When Linda and Millard Fuller met Clarence Jordan during what was supposed to be a brief visit to Koinonia Farm near Americus, Ga., in 1965, their lives changed. And when the Fullers applied Jordan’s partnership principles to housing, hundreds of thousands of other lives changed through the affordable housing movement they launched in Africa in 1973 and before spreading the idea worldwide by founding Habitat for Humanity in 1976 and The Fuller Center for Housing in 2005.

The man who inspired the Fullers’ to help people obtain simple, decent housing through partnerships instead of handouts would have turned 100 on Sunday, July 29. Koinonia is celebrating Jordan’s legacy on Sunday and throughout the fall of this year, which also marks 70 years since Clarence and Florence Jordan founded the integrated Christian farming community with their friends Martin and Mabel England.

The Clarence Jordan Symposium is coming to Americus Sept. 28-29. The honoring of Jordan’s legacy will continue for a month that will include the Renovation Blitz Build at the farm Oct. 1-26 and the Koinonia Family Reunion Oct. 26-28. It’s all part of the Koinonia Farm 2012 Celebration being chaired by the Jordans’ son Lenny Jordan.

Kirk Lyman-Barner, The Fuller Center’s director of U.S. Field Operations, is serving as chairman for the Symposium, which is bringing together theologians, activists, academics and lay leadership influenced by Jordan and the Koinonia experiment that is going strong today. President Jimmy Carter and First Lady Rosalynn Carter are honorary co-chairs. Topics will include homiletics, partnership housing, environmental theology, racial reconciliation, civil rights, agriculture and more. Through his early days working with Habitat and now The Fuller Center, Lyman-Barner has seen how the Fullers put Jordan’s vision to work through partnership housing.

“It is hard to overstate the importance of Clarence Jordan to the modern affordable housing movement,” Lyman-Barner said. “Clarence first experimented with the idea of a ‘Fund for Humanity’ while in seminary in the 1930s. During a transformative moment that would define the future of Koinonia, Clarence reintroduced this idea to Millard and Linda Fuller and mapped out the vision in an October 1968 letter addressed to Friends of Koinonia that you can read in chapter two of Millard’s first book, ‘Bokotola.’

“Almost exactly one year later, Clarence passed away before the completion of the first partnership houses for Bo and Emma Johnson,” he added. “But Millard was gripped with the Fund for Humanity concept.

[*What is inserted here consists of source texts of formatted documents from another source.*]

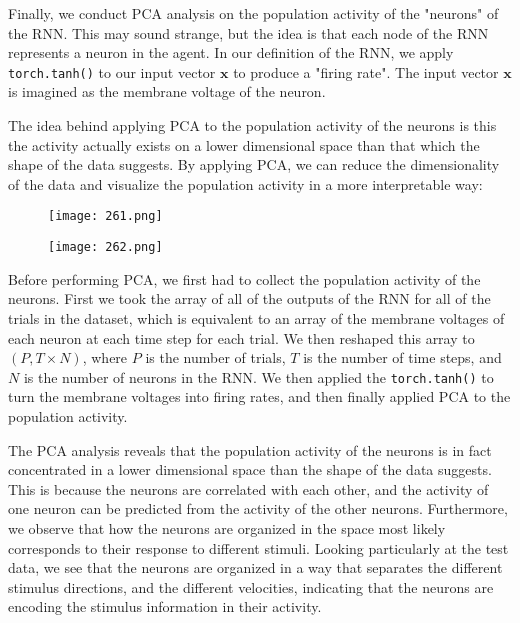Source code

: \documentclass{article}
\begin{document}
Finally, we conduct PCA analysis on the population activity of the "neurons" of the RNN. This may sound strange, but the idea is that each node of the RNN represents a neuron in the agent. In our definition of the RNN, we apply \texttt{torch.tanh()} to our input vector $\boldsymbol{x}$ to produce a "firing rate". The input vector $\boldsymbol{x}$ is imagined as the membrane voltage of the neuron. 
\vspace{1em}

The idea behind applying PCA to the population activity of the neurons is this the activity actually exists on a lower dimensional space than that which the shape of the data suggests. By applying PCA, we can reduce the dimensionality of the data and visualize the population activity in a more interpretable way:

\begin{figure}[ht]
    \centering
    \begin{minipage}{0.48\textwidth}
        \centering
        \texttt{[image: 261.png]} 
    \end{minipage}\hfill
    \begin{minipage}{0.48\textwidth}
        \centering
        \texttt{[image: 262.png]}
    \end{minipage}
\end{figure}
\newpage

Before performing PCA, we first had to collect the population activity of the neurons. First we took the array of all of the outputs of the RNN for all of the trials in the dataset, which is equivalent to an array of the membrane voltages of each neuron at each time step for each trial. We then reshaped this array to $(P, T \times N)$, where $P$ is the number of trials, $T$ is the number of time steps, and $N$ is the number of neurons in the RNN. We then applied the \texttt{torch.tanh()} to turn the membrane voltages into firing rates, and then finally applied PCA to the population activity.
\vspace{1em}

The PCA analysis reveals that the population activity of the neurons is in fact concentrated in a lower dimensional space than the shape of the data suggests. This is because the neurons are correlated with each other, and the activity of one neuron can be predicted from the activity of the other neurons. Furthermore, we observe that how the neurons are organized in the space most likely corresponds to their response to different stimuli. Looking particularly at the test data, we see that the neurons are organized in a way that separates the different stimulus directions, and the different velocities, indicating that the neurons are encoding the stimulus information in their activity.
\vspace{1em}
\end{document}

“Bokotola” tells the story of a grand experiment to put Jordan’s partnership housing idea to the test in Mbandaka, Zaire, now the Democratic Republic of the Congo. During a trip last year to visit a Fuller Center covenant partner deep in the Congo jungle, Lyman-Barner had the chance to stop in Mbandaka with a group of representatives from the Southeast United Church of Christ and see some of the houses the Fullers built there. Some of the houses are still occupied by their original homeowner families and remain in excellent shape.

“The homes stand today as one of the nicest neighborhoods in the entire city,” Lyman-Barner said. “I remember realizing that every time a homeowner makes a house payment on a Habitat for Humanity or Fuller Center mortgage, paying capital forward to help other neighbors in need, this is a quiet and simple witness to Clarence’s powerful idea that changed the world.”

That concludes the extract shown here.